By not drying the grains, Siouxland has reduced its natural-gas consumption to 24,000 B.T.U. per gallon of ethanol < meaning that the natural gas it uses has an energy value less than one-third that of the ethanol it makes, creating 85,000 B.T.U. a gallon when burned. (This calculation does not count the electricity the plant uses, or the diesel fuel used to haul the ethanol to a filling station.)

... one recently announced ethanol plant (near Council Bluffs, Iowa) is to produce 110 million gallons a year

my math says that requires 9.35 trillion BTU's/yr

... since a dry ton of wood fuel produces about 10.4 million Btu

my math says that you need to burn a million tons of dry wood a year?

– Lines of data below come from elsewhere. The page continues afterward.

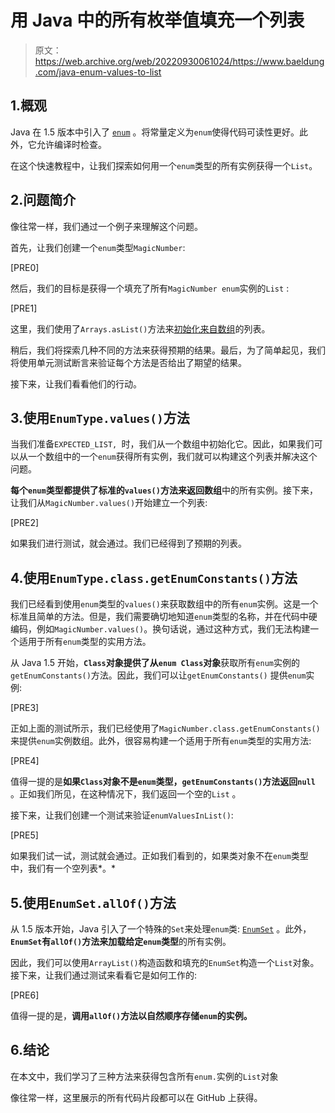 # 用 Java 中的所有枚举值填充一个列表

> 原文：<https://web.archive.org/web/20220930061024/https://www.baeldung.com/java-enum-values-to-list>

## 1.概观

Java 在 1.5 版本中引入了 [`enum`](/web/20221115043639/https://www.baeldung.com/a-guide-to-java-enums) 。将常量定义为`enum`使得代码可读性更好。此外，它允许编译时检查。

在这个快速教程中，让我们探索如何用一个`enum`类型的所有实例获得一个`List`。

## 2.问题简介

像往常一样，我们通过一个例子来理解这个问题。

首先，让我们创建一个`enum`类型`MagicNumber`:

[PRE0]

然后，我们的目标是获得一个填充了所有`MagicNumber enum`实例的`List` :

[PRE1]

这里，我们使用了`Arrays.asList()`方法来[初始化来自数组](/web/20221115043639/https://www.baeldung.com/java-init-list-one-line#create-from-an-array)的列表。

稍后，我们将探索几种不同的方法来获得预期的结果。最后，为了简单起见，我们将使用单元测试断言来验证每个方法是否给出了期望的结果。

接下来，让我们看看他们的行动。

## 3.使用`EnumType.values()`方法

当我们准备`EXPECTED_LIST, `时，我们从一个数组中初始化它。因此，如果我们可以从一个数组中的一个`enum`获得所有实例，我们就可以构建这个列表并解决这个问题。

**每个`enum`类型都提供了标准的`values()`方法来返回数组**中的所有实例。接下来，让我们从`MagicNumber.values()`开始建立一个列表:

[PRE2]

如果我们进行测试，就会通过。我们已经得到了预期的列表。

## 4.使用`EnumType.class.getEnumConstants()`方法

我们已经看到使用`enum`类型的`values()`来获取数组中的所有`enum`实例。这是一个标准且简单的方法。但是，我们需要确切地知道`enum`类型的名称，并在代码中硬编码，例如`MagicNumber.values()`。换句话说，通过这种方式，我们无法构建一个适用于所有`enum`类型的实用方法。

从 Java 1.5 开始，**`Class`对象提供了从`enum Class`对象**获取所有`enum`实例的`getEnumConstants()`方法。因此，我们可以让`getEnumConstants()` 提供`enum`实例:

[PRE3]

正如上面的测试所示，我们已经使用了`MagicNumber.class.getEnumConstants()`来提供`enum`实例数组。此外，很容易构建一个适用于所有`enum`类型的实用方法:

[PRE4]

值得一提的是**如果`Class`对象不是`enum`类型，`getEnumConstants()`方法返回`null`** 。正如我们所见，在这种情况下，我们返回一个空的`List` 。

接下来，让我们创建一个测试来验证`enumValuesInList()`:

[PRE5]

如果我们试一试，测试就会通过。正如我们看到的，如果类对象不在`enum`类型中，我们有一个空列表*。*

## 5.使用`EnumSet.allOf()`方法

从 1.5 版本开始，Java 引入了一个特殊的`Set`来处理`enum`类: [`EnumSet`](/web/20221115043639/https://www.baeldung.com/java-enumset) 。此外， **`EnumSet`有`allOf()`方法来加载给定`enum`类型**的所有实例。

因此，我们可以使用`ArrayList()`构造函数和填充的`EnumSet`构造一个`List`对象。接下来，让我们通过测试来看看它是如何工作的:

[PRE6]

值得一提的是，**调用`allOf()`方法以自然顺序存储`enum`的实例。**

## 6.结论

在本文中，我们学习了三种方法来获得包含所有`enum.`实例的`List`对象

像往常一样，这里展示的所有代码片段都可以在 GitHub 上获得。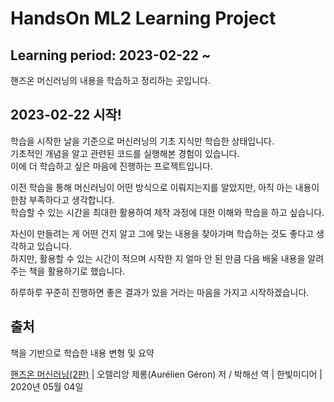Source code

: # HandsOn ML2 Learning Project

## Learning period: 2023-02-22 ~ 

핸즈온 머신러닝의 내용을 학습하고 정리하는 곳입니다.  

## 2023-02-22 시작!

학습을 시작한 날을 기준으로 머신러닝의 기초 지식만 학습한 상태입니다.  
기초적인 개념을 알고 관련된 코드를 실행해본 경험이 있습니다.  
이에 더 학습하고 싶은 마음에 진행하는 프로젝트입니다.  

이전 학습을 통해 머신러닝이 어떤 방식으로 이뤄지는지를 알았지만, 아직 아는 내용이 한참 부족하다고 생각합니다.  
학습할 수 있는 시간을 최대한 활용하여 제작 과정에 대한 이해와 학습을 하고 싶습니다.  

자신이 만들려는 게 어떤 건지 알고 그에 맞는 내용을 찾아가며 학습하는 것도 좋다고 생각하고 있습니다.  
하지만, 활용할 수 있는 시간이 적으며 시작한 지 얼마 안 된 만큼 다음 배울 내용을 알려주는 책을 활용하기로 했습니다.  

하루하루 꾸준히 진행하면 좋은 결과가 있을 거라는 마음을 가지고 시작하겠습니다.  

## 출처

책을 기반으로 학습한 내용 변형 및 요약

[핸즈온 머신러닝(2판)][googlelink] | 오렐리앙 제롱(Aurélien Géron) 저 / 박해선 역 | 한빛미디어 | 2020년 05월 04일  

[googlelink]: https://www.hanbit.co.kr/store/books/look.php?p_code=B7033438574 "Go SITE"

They are exaggerating the BTUs of ethanol, though. The number they give is a high heating value, which presumes that the water is condensed after combustion so you utilize the heat of condensation. In reality, this never takes place, so the realy BTU value of burning ethanol is about 76,000 BTUs/gal. Of course the reason people exaggerate the BTU value of ethanol is to make it look like more energy was created than actually was.
I was really just grabbing the 24K BTU for distillation ... any idea what is typical?
Check out the bottom graph on p. 37 of this link (PDF). This shows curves of the theoretical and practical minima for energy use in distillation (to 95% purity, so excludes final dehydration) depending on the starting alcohol concentration of the ethanol beer.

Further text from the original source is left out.